Since none of the OEMs have the resources to play every EV angle, they’re choosing strategies that play to their strengths. Let’s look at three of those strategies from FCA, Ford and General Motors:
- FCA knows it can’t afford to develop a lineup of EVs on its own. So it’s going to wait for the PSA merger and become a fast follower. That’s a solid strategy. Even though EV sales are growing fast, it will be another three or four years before the segment really gains speed. So Stellantis (the new name for PSA-FCA) has the time to develop a lineup of electrics to arrive just as the market really starts to embrace EVs.
- Ford is extremely powerful in the commercial-vehicle segment, and so it’s building an EV strategy around that. While the Mustang Mach-E is getting all the headlines, look for electric Transits and F-150s to be the real workhorses of Ford’s EV efforts. Fleet owners pay close attention to the total cost of ownership, and they will happily pay more for EVs knowing they’ll more than make that back in fuel and maintenance savings.
- General Motors dominates the fullsize SUV segment so that’s where it’s placing its EV bets. Those SUVs already are expensive, so GM can price its electric SUVs to make a profit without risking a price pushback from customers.
- And to put some icing on the cake, Honda will even have GM make EVs for it, built off GM’s Ultium platform. That’s a smart strategy for Honda that gets it in the game more quickly at a lower cost.

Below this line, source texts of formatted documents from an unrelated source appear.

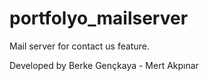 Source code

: # portfolyo_mailserver
Mail server for contact us feature.

Developed by 
Berke Gençkaya -
Mert Akpınar

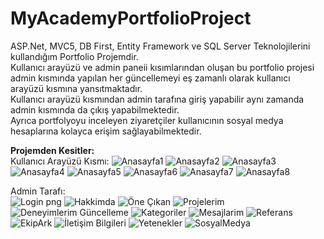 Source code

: # MyAcademyPortfolioProject
 ASP.Net, MVC5, DB First, Entity Framework ve SQL Server Teknolojilerini kullandığım Portfolio Projemdir.<br/>
Kullanıcı arayüzü ve admin paneii kısımlarından oluşan bu portfolio projesi admin kısmında yapılan her güncellemeyi eş zamanlı olarak kullanıcı arayüzü kısmına yansıtmaktadır. <br/>
Kullanıcı arayüzü kısmından admin tarafına giriş yapabilir aynı zamanda admin kısmında da çıkış yapabilmektedir.<br/>
Ayrıca portfolyoyu inceleyen ziyaretçiler kullanıcının sosyal medya hesaplarına kolayca erişim sağlayabilmektedir. <br/>

**Projemden Kesitler:** <br/>
Kullanıcı Arayüzü Kısmı:
![Anasayfa1](https://github.com/Ksumeyye/MyAcademyPortfolioProject/assets/122766319/57c8103f-a6f7-434b-a7da-1e0d84366844)
![Anasayfa2](https://github.com/Ksumeyye/MyAcademyPortfolioProject/assets/122766319/7d15bb63-5657-45f0-8422-0595f30653bd)
![Anasayfa3](https://github.com/Ksumeyye/MyAcademyPortfolioProject/assets/122766319/70fb8d12-de7f-4a24-9193-501be7203b09)
![Anasayfa4](https://github.com/Ksumeyye/MyAcademyPortfolioProject/assets/122766319/d56a61df-accb-4a5f-b988-755662cc09da)
![Anasayfa5](https://github.com/Ksumeyye/MyAcademyPortfolioProject/assets/122766319/8357b92a-de6e-4c89-bf15-9177d5f8f50c)
![Anasayfa6](https://github.com/Ksumeyye/MyAcademyPortfolioProject/assets/122766319/d1720b62-c8e2-468f-a2b1-429f9ff7a0ab)
![Anasayfa7](https://github.com/Ksumeyye/MyAcademyPortfolioProject/assets/122766319/eaa2d0c1-b635-4c1f-86a2-98a6c1133a03)
![Anasayfa8](https://github.com/Ksumeyye/MyAcademyPortfolioProject/assets/122766319/515ca55b-a746-4374-931b-2ff8a49f1c00)
<br/>

Admin Tarafı: <br/>
![Login png](https://github.com/Ksumeyye/MyAcademyPortfolioProject/assets/122766319/708392c9-6ad4-4b78-a7b7-198bd14cbe3c)
![Hakkimda](https://github.com/Ksumeyye/MyAcademyPortfolioProject/assets/122766319/3a342719-8725-4c00-a62c-c42ca745606e)
![Öne Çıkan](https://github.com/Ksumeyye/MyAcademyPortfolioProject/assets/122766319/7be910f5-15b1-4a23-955c-864781e5fd96)
![Projelerim](https://github.com/Ksumeyye/MyAcademyPortfolioProject/assets/122766319/5e6c3577-f391-47c1-9ddc-9fe4cc4a0aa9)
![Deneyimlerim Güncelleme](https://github.com/Ksumeyye/MyAcademyPortfolioProject/assets/122766319/47111827-511e-4897-822d-f75cf43447a6)
![Kategoriler](https://github.com/Ksumeyye/MyAcademyPortfolioProject/assets/122766319/61b787b4-241a-4f35-91ec-191db4e13700)
![Mesajlarim](https://github.com/Ksumeyye/MyAcademyPortfolioProject/assets/122766319/ecadce0e-ddb1-4b95-b837-56d59dad50bc)
![Referans](https://github.com/Ksumeyye/MyAcademyPortfolioProject/assets/122766319/1496e675-f769-4e7b-9e7d-dd893f2e5b4c)
![EkipArk](https://github.com/Ksumeyye/MyAcademyPortfolioProject/assets/122766319/7a6f10cc-a701-4aed-9578-3785d2e0653d)
![İletişim Bilgileri](https://github.com/Ksumeyye/MyAcademyPortfolioProject/assets/122766319/7b5ba679-54c8-43a6-9d57-fd83a05a28e5)
![Yetenekler](https://github.com/Ksumeyye/MyAcademyPortfolioProject/assets/122766319/45781a71-f344-4bb2-9c96-6b25202c89d2)
![SosyalMedya](https://github.com/Ksumeyye/MyAcademyPortfolioProject/assets/122766319/a41d4c01-6f06-41fd-901a-5f4c36a2aa97)



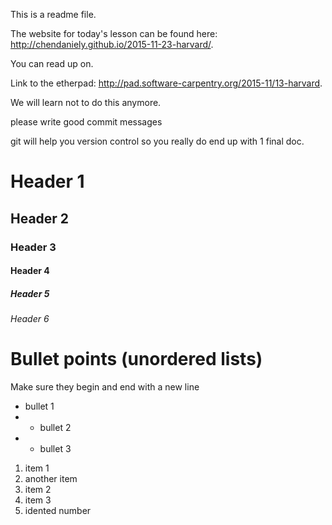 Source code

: This is a readme file.

The website for today's lesson can be found here: http://chendaniely.github.io/2015-11-23-harvard/.

You can read up on.

Link to the etherpad: http://pad.software-carpentry.org/2015-11/13-harvard.

We will learn not to do this anymore.

please write good commit messages

git will help you version control so you really do end up with 1 final doc.

# Header 1
## Header 2
### Header 3
#### Header 4
##### Header 5
###### Header 6

# Bullet points (unordered lists)
Make sure they begin and end with a new line

- bullet 1
- - bullet 2
-   - bullet 3

1. item 1
2. another item
2. item 2
3. item 3
  1. idented number
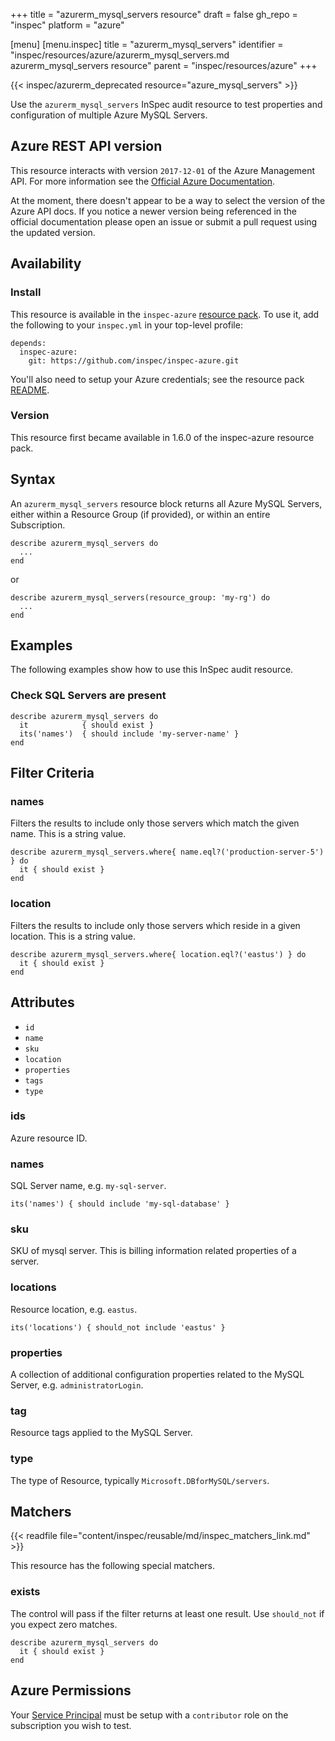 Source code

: +++
title = "azurerm_mysql_servers resource"
draft = false
gh_repo = "inspec"
platform = "azure"

[menu]
  [menu.inspec]
    title = "azurerm_mysql_servers"
    identifier = "inspec/resources/azure/azurerm_mysql_servers.md azurerm_mysql_servers resource"
    parent = "inspec/resources/azure"
+++

{{< inspec/azurerm_deprecated resource="azure_mysql_servers" >}}

Use the `azurerm_mysql_servers` InSpec audit resource to test properties and configuration of multiple Azure MySQL Servers.

## Azure REST API version

This resource interacts with version `2017-12-01` of the Azure Management API. For more
information see the [Official Azure Documentation](https://docs.microsoft.com/en-us/rest/api/sql/2020-08-01-preview/servers/list).

At the moment, there doesn't appear to be a way to select the version of the
Azure API docs. If you notice a newer version being referenced in the official
documentation please open an issue or submit a pull request using the updated
version.

## Availability

### Install

This resource is available in the `inspec-azure` [resource
pack](/inspec/glossary/#resource-pack). To use it, add the
following to your `inspec.yml` in your top-level profile:

    depends:
      inspec-azure:
        git: https://github.com/inspec/inspec-azure.git

You'll also need to setup your Azure credentials; see the resource pack
[README](https://github.com/inspec/inspec-azure#inspec-for-azure).

### Version

This resource first became available in 1.6.0 of the inspec-azure resource pack.

## Syntax

An `azurerm_mysql_servers` resource block returns all Azure MySQL Servers, either within a Resource Group (if provided), or within an entire Subscription.

    describe azurerm_mysql_servers do
      ...
    end

or

    describe azurerm_mysql_servers(resource_group: 'my-rg') do
      ...
    end

## Examples

The following examples show how to use this InSpec audit resource.

### Check SQL Servers are present

    describe azurerm_mysql_servers do
      it            { should exist }
      its('names')  { should include 'my-server-name' }
    end

## Filter Criteria

### names

Filters the results to include only those servers which match the given name. This is a string value.

    describe azurerm_mysql_servers.where{ name.eql?('production-server-5') } do
      it { should exist }
    end

### location

Filters the results to include only those servers which reside in a given location. This is a string value.

    describe azurerm_mysql_servers.where{ location.eql?('eastus') } do
      it { should exist }
    end

## Attributes

- `id`
- `name`
- `sku`
- `location`
- `properties`
- `tags`
- `type`

### ids

Azure resource ID.

### names

SQL Server name, e.g. `my-sql-server`.

    its('names') { should include 'my-sql-database' }

### sku

SKU of mysql server. This is billing information related properties of a server.

### locations

Resource location, e.g. `eastus`.

    its('locations') { should_not include 'eastus' }

### properties

A collection of additional configuration properties related to the MySQL Server, e.g. `administratorLogin`.

### tag

Resource tags applied to the MySQL Server.

### type

The type of Resource, typically `Microsoft.DBforMySQL/servers`.

## Matchers

{{< readfile file="content/inspec/reusable/md/inspec_matchers_link.md" >}}

This resource has the following special matchers.

### exists

The control will pass if the filter returns at least one result. Use
`should_not` if you expect zero matches.

    describe azurerm_mysql_servers do
      it { should exist }
    end

## Azure Permissions

Your [Service
Principal](https://docs.microsoft.com/en-us/azure/azure-resource-manager/resource-group-create-service-principal-portal)
must be setup with a `contributor` role on the subscription you wish to test.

So many OEMs, so many different strategies. To use a baseball analogy, the EV market is in the bottom of the first inning.
We’re very early in the game and no one knows how the game will go. But two lessons have emerged so far: Keep your EV strategy flexible and agile, because things are going to change.
And make sure you play to your strengths.
John McElroy (pictured above, left) is editorial director of Blue Sky Productions and producer of “Autoline Detroit” for WTVS-Channel 56, Detroit.